First acquiring unit, for connecting ac current source is at described mesuring battary two ends₁After, obtain the voltage V at described mesuring battary two ends₁With described voltage V₁With described current source is₁Between angle theta₁, wherein, is₁(w_t)=A₁cos(w_t), A₁For current amplitude, t is the time, and w is angle, V₁(w_t)=B₁cos(w_t-θ₁), B₁For voltage magnitude；

Second acquisition unit, for according to described current source is₁With voltage V₁Obtain the internal resistance value R of described mesuring battary₁, wherein, R₁=V₁(w_t)/is₁(w_t)=B₁/A₁[cosθ₁+tan(w_t)sin(θ₁)]；

Filter unit, for described internal resistance value R₁Carry out low-pass filtering, obtain filtered internal resistance value R₁=B₁/A₁cosθ₁；

3rd acquiring unit, for according to ac impedance spectroscopy and filtered internal resistance value R₁Obtain the timeconstantτ of described mesuring battary₁。

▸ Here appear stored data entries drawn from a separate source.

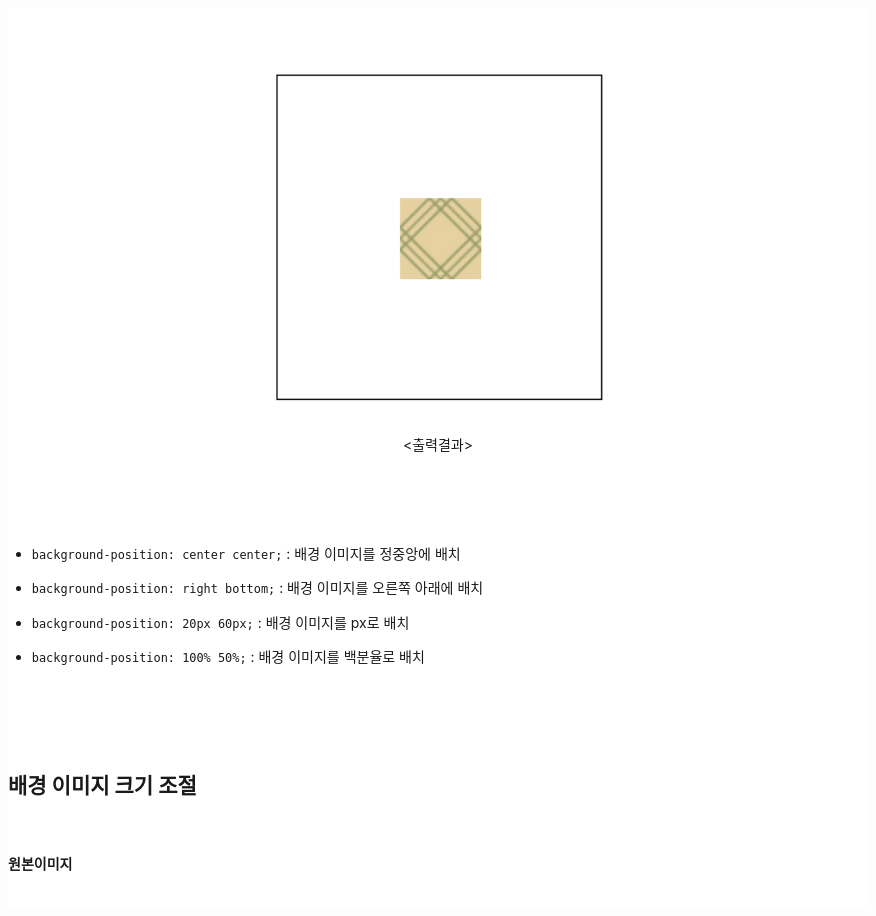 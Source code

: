 <br><br>

<div align='center'>
    <img src='5. 배경 꾸미기.assets/image-20220720235940778.png' alt='이미지 에러' width=40%>
    <br><br>
    <출력결과>
</div>

<br><br><br>

+ `background-position: center center;` : 배경 이미지를 정중앙에 배치

+ `background-position: right bottom;` : 배경 이미지를 오른쪽 아래에 배치
+ `background-position: 20px 60px;` : 배경 이미지를 px로 배치
+ `background-position: 100% 50%;` : 배경 이미지를 백분율로 배치

<br><br><br>

<div id='배경'></div>

## 배경 이미지 크기 조절

<br>

**원본이미지**

<br>

<div align='center'> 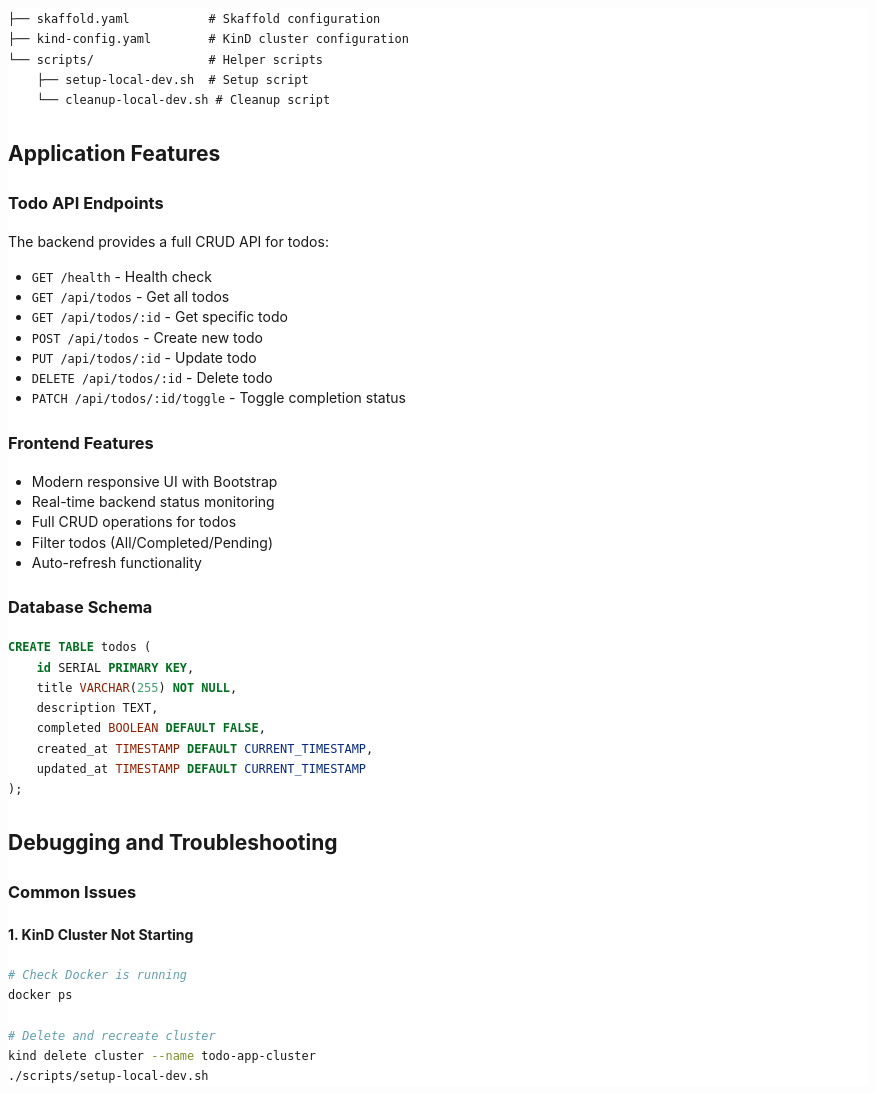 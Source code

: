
 ```
├── skaffold.yaml           # Skaffold configuration
├── kind-config.yaml        # KinD cluster configuration
└── scripts/                # Helper scripts
    ├── setup-local-dev.sh  # Setup script
    └── cleanup-local-dev.sh # Cleanup script
```

## Application Features

### Todo API Endpoints

The backend provides a full CRUD API for todos:

- `GET /health` - Health check
- `GET /api/todos` - Get all todos
- `GET /api/todos/:id` - Get specific todo
- `POST /api/todos` - Create new todo
- `PUT /api/todos/:id` - Update todo
- `DELETE /api/todos/:id` - Delete todo
- `PATCH /api/todos/:id/toggle` - Toggle completion status

### Frontend Features

- Modern responsive UI with Bootstrap
- Real-time backend status monitoring
- Full CRUD operations for todos
- Filter todos (All/Completed/Pending)
- Auto-refresh functionality

### Database Schema

```sql
CREATE TABLE todos (
    id SERIAL PRIMARY KEY,
    title VARCHAR(255) NOT NULL,
    description TEXT,
    completed BOOLEAN DEFAULT FALSE,
    created_at TIMESTAMP DEFAULT CURRENT_TIMESTAMP,
    updated_at TIMESTAMP DEFAULT CURRENT_TIMESTAMP
);
```

## Debugging and Troubleshooting

### Common Issues

#### 1. KinD Cluster Not Starting
```bash
# Check Docker is running
docker ps

# Delete and recreate cluster
kind delete cluster --name todo-app-cluster
./scripts/setup-local-dev.sh
```
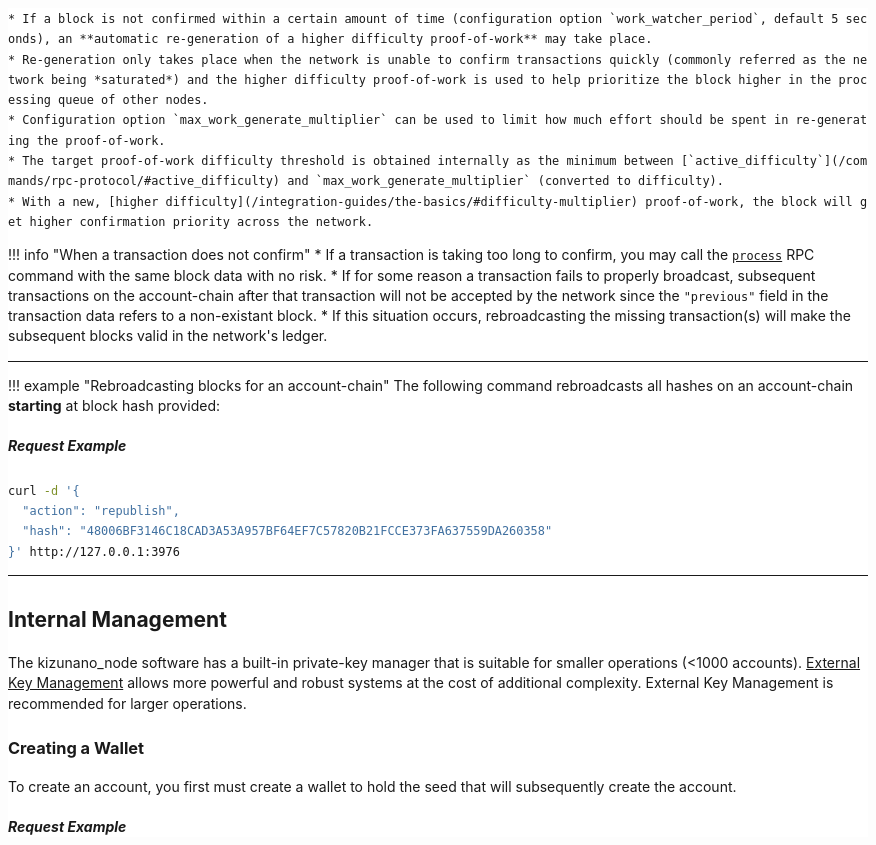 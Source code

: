     * If a block is not confirmed within a certain amount of time (configuration option `work_watcher_period`, default 5 seconds), an **automatic re-generation of a higher difficulty proof-of-work** may take place.
    * Re-generation only takes place when the network is unable to confirm transactions quickly (commonly referred as the network being *saturated*) and the higher difficulty proof-of-work is used to help prioritize the block higher in the processing queue of other nodes.
    * Configuration option `max_work_generate_multiplier` can be used to limit how much effort should be spent in re-generating the proof-of-work.
    * The target proof-of-work difficulty threshold is obtained internally as the minimum between [`active_difficulty`](/commands/rpc-protocol/#active_difficulty) and `max_work_generate_multiplier` (converted to difficulty).
    * With a new, [higher difficulty](/integration-guides/the-basics/#difficulty-multiplier) proof-of-work, the block will get higher confirmation priority across the network.


!!! info "When a transaction does not confirm"
    * If a transaction is taking too long to confirm, you may call the [`process`](/commands/rpc-protocol#process) RPC command with the same block data with no risk.
    * If for some reason a transaction fails to properly broadcast, subsequent transactions on the account-chain after that transaction will not be accepted by the network since the `"previous"` field in the transaction data refers to a non-existant block.
    * If this situation occurs, rebroadcasting the missing transaction(s) will make the subsequent blocks valid in the network's ledger.

---

!!! example "Rebroadcasting blocks for an account-chain"
    The following command rebroadcasts all hashes on an account-chain **starting** at block hash provided:

##### Request Example

```bash
curl -d '{
  "action": "republish",
  "hash": "48006BF3146C18CAD3A53A957BF64EF7C57820B21FCCE373FA637559DA260358"
}' http://127.0.0.1:3976
```

---

## Internal Management

The kizunano_node software has a built-in private-key manager that is suitable for smaller operations (<1000 accounts). [External Key Management](/integration-guides/key-management/#external-management) allows more powerful and robust systems at the cost of additional complexity. External Key Management is recommended for larger operations.

### Creating a Wallet

To create an account, you first must create a wallet to hold the seed that will subsequently create the account.

##### Request Example
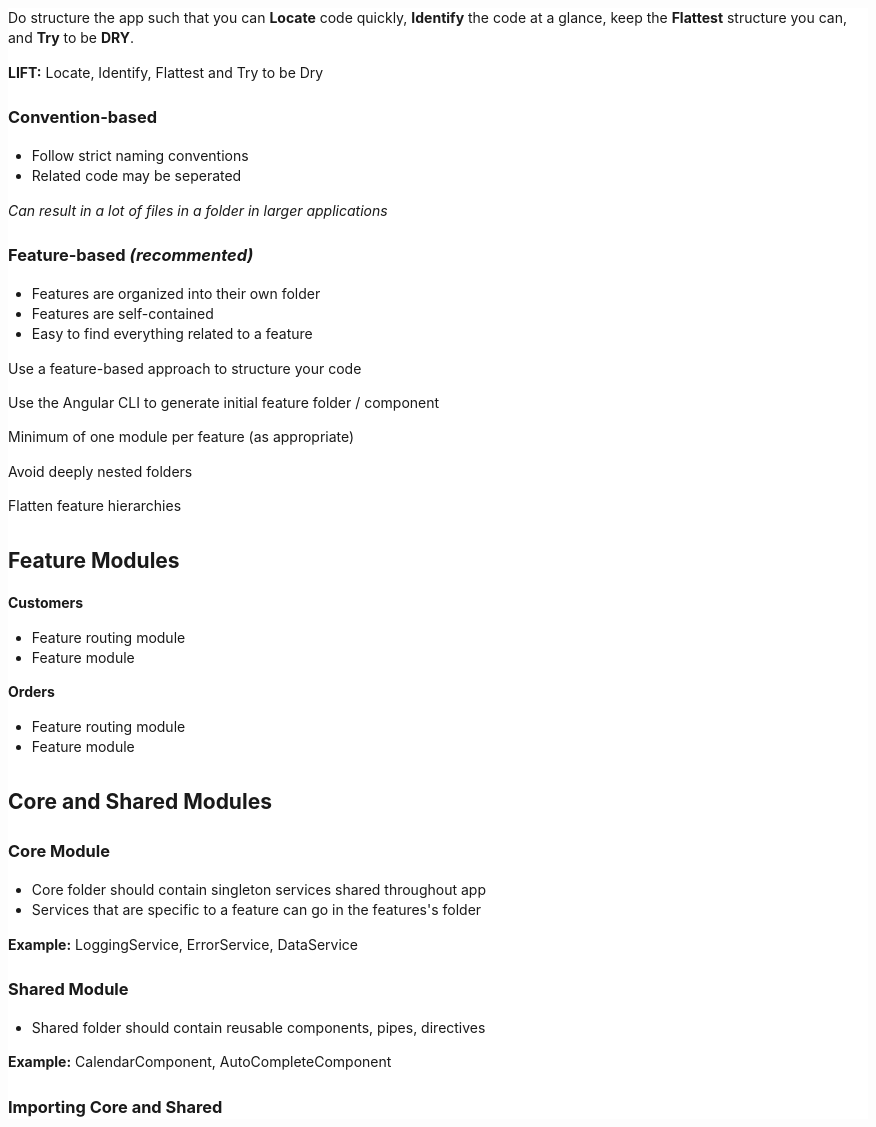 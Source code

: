 Do structure the app such that you can **Locate** code quickly, **Identify** the code at a glance, keep the **Flattest** structure you can, and **Try** to be **DRY**.

**LIFT:** Locate, Identify, Flattest and Try to be Dry

### **Convention-based**

- Follow strict naming conventions
- Related code may be seperated

_Can result in a lot of files in a folder in larger applications_

### **Feature-based** _(recommented)_

- Features are organized into their own folder
- Features are self-contained
- Easy to find everything related to a feature

Use a feature-based approach to structure your code

Use the Angular CLI to generate initial feature folder / component

Minimum of one module per feature (as appropriate)

Avoid deeply nested folders

Flatten feature hierarchies

## Feature Modules

**Customers**

- Feature routing module
- Feature module

**Orders**

- Feature routing module
- Feature module

## Core and Shared Modules

### **Core Module**

- Core folder should contain singleton services shared throughout app
- Services that are specific to a feature can go in the features's folder

**Example:** LoggingService, ErrorService, DataService

### **Shared Module**

- Shared folder should contain reusable components, pipes, directives

**Example:** CalendarComponent, AutoCompleteComponent

### Importing Core and Shared
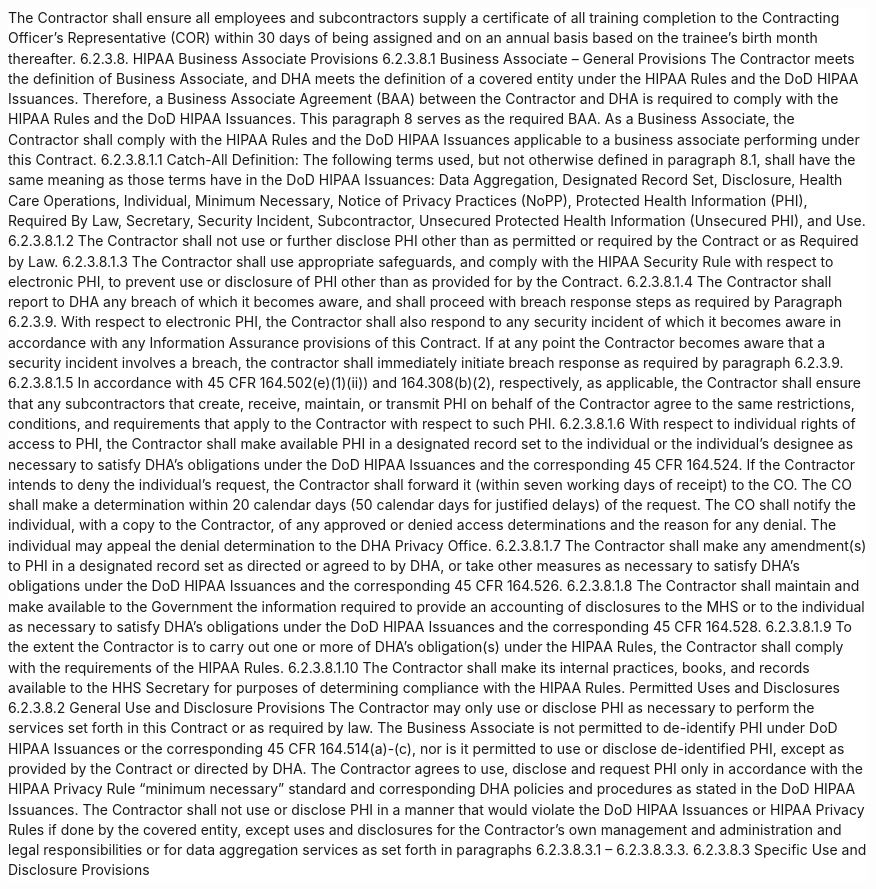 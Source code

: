 The Contractor shall ensure all employees and subcontractors supply a certificate of all training completion to the Contracting Officer’s Representative (COR) within 30 days of being assigned and on an annual basis based on the trainee’s birth month thereafter. 
6.2.3.8. HIPAA Business Associate Provisions 
6.2.3.8.1 Business Associate – General Provisions 
The Contractor meets the definition of Business Associate, and DHA meets the definition of a covered entity under the HIPAA Rules and the DoD HIPAA Issuances. Therefore, a Business Associate Agreement (BAA) between the Contractor and DHA is required to comply with the HIPAA Rules and the DoD HIPAA Issuances. This paragraph 8 serves as the required BAA. As a Business Associate, the Contractor shall comply with the HIPAA Rules and the DoD HIPAA Issuances applicable to a business associate performing under this Contract. 
6.2.3.8.1.1 Catch-All Definition: The following terms used, but not otherwise defined in paragraph 8.1, shall have the same meaning as those terms have in the DoD HIPAA Issuances: Data Aggregation, Designated Record Set, Disclosure, Health Care Operations, Individual, Minimum Necessary, Notice of Privacy Practices (NoPP), Protected Health Information (PHI), Required By Law, Secretary, Security Incident, Subcontractor, Unsecured Protected Health Information (Unsecured PHI), and Use. 
6.2.3.8.1.2 The Contractor shall not use or further disclose PHI other than as permitted or required by the Contract or as Required by Law. 
6.2.3.8.1.3 The Contractor shall use appropriate safeguards, and comply with the HIPAA Security Rule with respect to electronic PHI, to prevent use or disclosure of PHI other than as provided for by the Contract. 
6.2.3.8.1.4 The Contractor shall report to DHA any breach of which it becomes aware, and shall proceed with breach response steps as required by Paragraph 6.2.3.9. With respect to electronic PHI, the Contractor shall also respond to any security incident of which it becomes aware in accordance with any Information Assurance provisions of this Contract. If at any point the Contractor becomes aware that a security incident involves a breach, the contractor shall immediately initiate breach response as required by paragraph 6.2.3.9. 
6.2.3.8.1.5 In accordance with 45 CFR 164.502(e)(1)(ii)) and 164.308(b)(2), respectively, as applicable, the Contractor shall ensure that any subcontractors that create, receive, maintain, or transmit PHI on behalf of the Contractor agree to the same restrictions, conditions, and requirements that apply to the Contractor with respect to such PHI. 
6.2.3.8.1.6 With respect to individual rights of access to PHI, the Contractor shall make available PHI in a designated record set to the individual or the individual’s designee as necessary to satisfy DHA’s obligations under the DoD HIPAA Issuances and the corresponding 45 CFR 164.524. If the Contractor intends to deny the individual’s request, the Contractor shall forward it (within seven working days of receipt) to the CO. The CO shall make a determination within 20 calendar days (50 calendar days for justified delays) of the request. The CO shall notify the individual, with a copy to the Contractor, of any approved or denied access determinations and the reason for any denial. The individual may appeal the denial determination to the DHA Privacy Office. 
6.2.3.8.1.7 The Contractor shall make any amendment(s) to PHI in a designated record set as directed or agreed to by DHA, or take other measures as necessary to satisfy DHA’s obligations under the DoD HIPAA Issuances and the corresponding 45 CFR 164.526. 
6.2.3.8.1.8 The Contractor shall maintain and make available to the Government the information required to provide an accounting of disclosures to the MHS or to the individual as necessary to satisfy DHA’s obligations under the DoD HIPAA Issuances and the corresponding 45 CFR 164.528. 
6.2.3.8.1.9 To the extent the Contractor is to carry out one or more of DHA’s obligation(s) under the HIPAA Rules, the Contractor shall comply with the requirements of the HIPAA Rules. 
6.2.3.8.1.10 The Contractor shall make its internal practices, books, and records available to the HHS Secretary for purposes of determining compliance with the HIPAA Rules. 
Permitted Uses and Disclosures 
6.2.3.8.2 General Use and Disclosure Provisions 
The Contractor may only use or disclose PHI as necessary to perform the services set forth in this Contract or as required by law. The Business Associate is not permitted to de-identify PHI under DoD HIPAA Issuances or the corresponding 45 CFR 164.514(a)-(c), nor is it permitted to use or disclose de-identified PHI, except as provided by the Contract or directed by DHA. The Contractor agrees to use, disclose and request PHI only in accordance with the HIPAA Privacy Rule “minimum necessary” standard and corresponding DHA policies and procedures as stated in the DoD HIPAA Issuances. The Contractor shall not use or disclose PHI in a manner that would violate the DoD HIPAA Issuances or HIPAA Privacy Rules if done by the covered entity, except uses and disclosures for the Contractor’s own management and administration and legal responsibilities or for data aggregation services as set forth in paragraphs 6.2.3.8.3.1 – 6.2.3.8.3.3. 
6.2.3.8.3 Specific Use and Disclosure Provisions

8. device according to claim 6, it is characterised in that described computing module is additionally operable to by formula S OH=(τ_aged-τ₁)/(τ_aged-τ₀) calculate the SOH value of described mesuring battary.

9. device according to claim 6, it is characterised in that the described mesuring battary timeconstantτ when dispatching from the factory₀It is in timeconstantτ during ageing state with described mesuring battary_agedAnd the timeconstantτ that the described mesuring battary obtained is in the discharged condition₁Being the time constant under identical conditions, described identical conditions includes ambient temperature residing for the dump energy of described mesuring battary and mesuring battary.

10. device according to claim 6, it is characterised in that described mesuring battary includes lithium battery.